» Source information

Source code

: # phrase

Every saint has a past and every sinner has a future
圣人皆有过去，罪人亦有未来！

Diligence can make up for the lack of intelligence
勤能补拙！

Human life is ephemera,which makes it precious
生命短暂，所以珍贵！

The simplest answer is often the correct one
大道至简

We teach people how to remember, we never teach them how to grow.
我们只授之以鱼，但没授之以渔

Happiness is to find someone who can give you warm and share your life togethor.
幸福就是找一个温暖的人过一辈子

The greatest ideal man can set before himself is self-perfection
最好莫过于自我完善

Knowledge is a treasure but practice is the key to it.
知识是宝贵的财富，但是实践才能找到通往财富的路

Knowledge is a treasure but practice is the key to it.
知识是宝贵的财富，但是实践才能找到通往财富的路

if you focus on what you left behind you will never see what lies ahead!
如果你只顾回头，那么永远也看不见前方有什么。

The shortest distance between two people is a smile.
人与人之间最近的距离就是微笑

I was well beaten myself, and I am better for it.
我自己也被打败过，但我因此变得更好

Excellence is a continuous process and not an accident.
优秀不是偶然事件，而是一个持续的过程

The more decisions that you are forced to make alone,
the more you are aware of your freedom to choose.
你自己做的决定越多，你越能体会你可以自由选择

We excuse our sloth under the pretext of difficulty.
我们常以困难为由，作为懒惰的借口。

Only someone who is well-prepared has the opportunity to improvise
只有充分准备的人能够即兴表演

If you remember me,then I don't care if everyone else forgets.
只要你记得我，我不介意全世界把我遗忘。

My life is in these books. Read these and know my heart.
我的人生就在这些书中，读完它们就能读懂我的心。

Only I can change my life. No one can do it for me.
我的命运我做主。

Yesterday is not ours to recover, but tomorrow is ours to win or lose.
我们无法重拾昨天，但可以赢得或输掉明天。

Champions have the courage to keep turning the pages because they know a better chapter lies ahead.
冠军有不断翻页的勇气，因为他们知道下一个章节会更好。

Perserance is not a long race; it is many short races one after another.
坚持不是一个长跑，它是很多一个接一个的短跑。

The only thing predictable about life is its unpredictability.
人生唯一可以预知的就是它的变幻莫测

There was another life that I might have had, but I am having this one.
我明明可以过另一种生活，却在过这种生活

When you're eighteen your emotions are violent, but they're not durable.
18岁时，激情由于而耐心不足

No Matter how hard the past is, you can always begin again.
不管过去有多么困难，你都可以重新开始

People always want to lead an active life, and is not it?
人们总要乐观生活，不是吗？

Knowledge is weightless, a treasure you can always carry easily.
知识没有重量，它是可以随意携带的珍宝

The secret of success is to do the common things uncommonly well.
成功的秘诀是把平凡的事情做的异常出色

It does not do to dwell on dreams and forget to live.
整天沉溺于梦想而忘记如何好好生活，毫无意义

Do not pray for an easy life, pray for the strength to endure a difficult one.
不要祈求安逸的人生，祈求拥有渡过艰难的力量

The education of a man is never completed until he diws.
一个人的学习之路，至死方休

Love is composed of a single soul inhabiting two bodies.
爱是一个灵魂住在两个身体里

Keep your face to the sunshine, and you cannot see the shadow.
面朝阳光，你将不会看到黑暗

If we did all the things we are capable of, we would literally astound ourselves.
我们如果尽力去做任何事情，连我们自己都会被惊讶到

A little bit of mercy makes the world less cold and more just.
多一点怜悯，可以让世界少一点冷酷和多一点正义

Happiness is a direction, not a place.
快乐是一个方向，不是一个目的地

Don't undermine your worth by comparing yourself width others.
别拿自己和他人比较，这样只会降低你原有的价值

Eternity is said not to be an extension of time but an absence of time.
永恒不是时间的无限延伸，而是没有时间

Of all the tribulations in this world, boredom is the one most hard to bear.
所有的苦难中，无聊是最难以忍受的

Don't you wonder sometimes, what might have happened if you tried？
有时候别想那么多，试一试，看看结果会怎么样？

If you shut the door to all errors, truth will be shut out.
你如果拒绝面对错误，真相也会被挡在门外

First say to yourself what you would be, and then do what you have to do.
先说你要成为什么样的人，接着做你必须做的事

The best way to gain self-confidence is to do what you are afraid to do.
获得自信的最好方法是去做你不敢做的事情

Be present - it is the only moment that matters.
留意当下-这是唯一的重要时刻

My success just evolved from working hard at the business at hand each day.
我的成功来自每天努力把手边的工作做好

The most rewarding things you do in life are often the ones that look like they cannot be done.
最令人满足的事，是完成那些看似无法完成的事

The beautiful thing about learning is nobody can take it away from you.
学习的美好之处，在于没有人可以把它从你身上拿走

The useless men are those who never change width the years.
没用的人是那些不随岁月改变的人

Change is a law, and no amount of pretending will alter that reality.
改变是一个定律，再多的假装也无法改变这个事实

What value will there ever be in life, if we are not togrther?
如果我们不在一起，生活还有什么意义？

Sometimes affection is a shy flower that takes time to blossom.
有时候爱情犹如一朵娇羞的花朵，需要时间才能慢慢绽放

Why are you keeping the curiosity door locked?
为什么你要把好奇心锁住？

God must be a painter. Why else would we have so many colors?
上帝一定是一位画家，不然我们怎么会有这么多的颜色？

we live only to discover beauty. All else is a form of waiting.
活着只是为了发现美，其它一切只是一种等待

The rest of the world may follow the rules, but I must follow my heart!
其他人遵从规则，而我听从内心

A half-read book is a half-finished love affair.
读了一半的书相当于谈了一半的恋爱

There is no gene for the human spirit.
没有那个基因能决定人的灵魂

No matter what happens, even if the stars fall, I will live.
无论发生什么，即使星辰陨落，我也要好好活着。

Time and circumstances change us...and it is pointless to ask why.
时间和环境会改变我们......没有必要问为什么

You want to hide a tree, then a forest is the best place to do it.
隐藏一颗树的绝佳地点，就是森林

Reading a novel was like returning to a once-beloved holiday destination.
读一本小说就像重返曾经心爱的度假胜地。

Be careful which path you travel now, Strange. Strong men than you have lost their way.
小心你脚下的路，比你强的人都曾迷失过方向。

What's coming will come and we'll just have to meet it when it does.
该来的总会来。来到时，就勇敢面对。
* * *
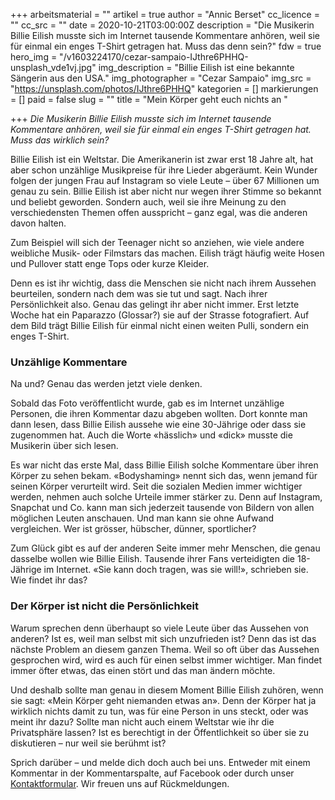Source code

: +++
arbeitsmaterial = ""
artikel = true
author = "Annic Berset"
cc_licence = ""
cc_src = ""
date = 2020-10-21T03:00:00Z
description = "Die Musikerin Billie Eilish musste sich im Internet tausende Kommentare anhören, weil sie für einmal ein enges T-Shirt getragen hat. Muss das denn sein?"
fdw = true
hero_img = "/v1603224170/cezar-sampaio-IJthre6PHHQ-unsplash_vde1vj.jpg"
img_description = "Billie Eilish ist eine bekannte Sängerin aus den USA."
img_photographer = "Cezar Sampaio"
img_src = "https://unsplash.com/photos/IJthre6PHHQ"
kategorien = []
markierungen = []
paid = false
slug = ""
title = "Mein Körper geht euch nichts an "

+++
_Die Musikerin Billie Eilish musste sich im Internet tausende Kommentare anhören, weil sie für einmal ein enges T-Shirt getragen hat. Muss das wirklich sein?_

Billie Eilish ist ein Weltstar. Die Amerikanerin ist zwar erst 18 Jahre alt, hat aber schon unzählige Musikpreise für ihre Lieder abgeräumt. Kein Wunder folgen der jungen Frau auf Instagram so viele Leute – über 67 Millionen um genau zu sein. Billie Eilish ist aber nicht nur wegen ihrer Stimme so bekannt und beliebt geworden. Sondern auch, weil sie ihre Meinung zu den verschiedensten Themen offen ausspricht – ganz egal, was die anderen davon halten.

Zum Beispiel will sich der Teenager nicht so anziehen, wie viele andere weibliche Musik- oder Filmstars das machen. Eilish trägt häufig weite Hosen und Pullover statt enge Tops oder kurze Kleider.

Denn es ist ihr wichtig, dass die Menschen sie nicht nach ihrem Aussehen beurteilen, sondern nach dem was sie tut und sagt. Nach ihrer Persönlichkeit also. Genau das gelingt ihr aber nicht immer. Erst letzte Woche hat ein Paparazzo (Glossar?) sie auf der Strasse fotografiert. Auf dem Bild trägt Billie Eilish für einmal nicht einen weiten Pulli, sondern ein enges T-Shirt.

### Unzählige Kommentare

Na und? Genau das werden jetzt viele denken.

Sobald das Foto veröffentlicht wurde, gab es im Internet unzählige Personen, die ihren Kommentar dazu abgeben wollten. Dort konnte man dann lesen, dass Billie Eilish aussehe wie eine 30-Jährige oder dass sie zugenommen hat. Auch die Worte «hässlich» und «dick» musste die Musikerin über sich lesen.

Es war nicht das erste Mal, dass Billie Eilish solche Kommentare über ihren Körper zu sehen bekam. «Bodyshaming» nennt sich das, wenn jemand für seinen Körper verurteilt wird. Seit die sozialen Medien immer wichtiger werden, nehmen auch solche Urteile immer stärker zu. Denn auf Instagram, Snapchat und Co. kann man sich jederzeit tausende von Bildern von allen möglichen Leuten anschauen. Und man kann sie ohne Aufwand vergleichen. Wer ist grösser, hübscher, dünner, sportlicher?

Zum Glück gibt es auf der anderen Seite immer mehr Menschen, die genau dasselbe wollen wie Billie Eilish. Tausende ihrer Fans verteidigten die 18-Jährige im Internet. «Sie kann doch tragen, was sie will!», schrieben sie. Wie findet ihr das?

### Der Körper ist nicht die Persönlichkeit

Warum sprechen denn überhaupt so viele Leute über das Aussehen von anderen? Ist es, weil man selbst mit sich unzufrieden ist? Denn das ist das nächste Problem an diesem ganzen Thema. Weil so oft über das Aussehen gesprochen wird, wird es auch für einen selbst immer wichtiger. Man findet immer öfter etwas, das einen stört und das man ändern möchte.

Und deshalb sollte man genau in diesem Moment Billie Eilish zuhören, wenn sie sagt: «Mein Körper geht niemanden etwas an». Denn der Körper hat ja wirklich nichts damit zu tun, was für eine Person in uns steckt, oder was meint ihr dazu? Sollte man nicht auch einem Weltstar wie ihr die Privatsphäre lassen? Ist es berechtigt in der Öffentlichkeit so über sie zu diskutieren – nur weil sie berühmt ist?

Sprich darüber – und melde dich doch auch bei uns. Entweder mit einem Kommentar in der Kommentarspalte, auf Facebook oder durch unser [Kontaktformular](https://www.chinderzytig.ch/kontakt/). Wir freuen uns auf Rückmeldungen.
==
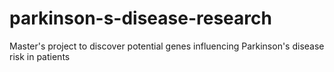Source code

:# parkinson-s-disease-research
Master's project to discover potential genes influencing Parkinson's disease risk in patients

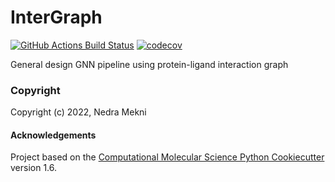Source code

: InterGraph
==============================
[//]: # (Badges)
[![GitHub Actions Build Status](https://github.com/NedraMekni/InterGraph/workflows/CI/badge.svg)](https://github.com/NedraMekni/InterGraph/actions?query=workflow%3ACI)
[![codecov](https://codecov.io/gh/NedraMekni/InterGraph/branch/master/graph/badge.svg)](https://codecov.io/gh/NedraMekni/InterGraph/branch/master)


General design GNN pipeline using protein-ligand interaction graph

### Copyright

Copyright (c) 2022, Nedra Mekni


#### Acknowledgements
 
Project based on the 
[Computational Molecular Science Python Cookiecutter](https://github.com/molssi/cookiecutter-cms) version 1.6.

» How to complete this task
Line count for the string "another": please say how many lines in the entries above contain it, with no other words.

» Finished exercise
2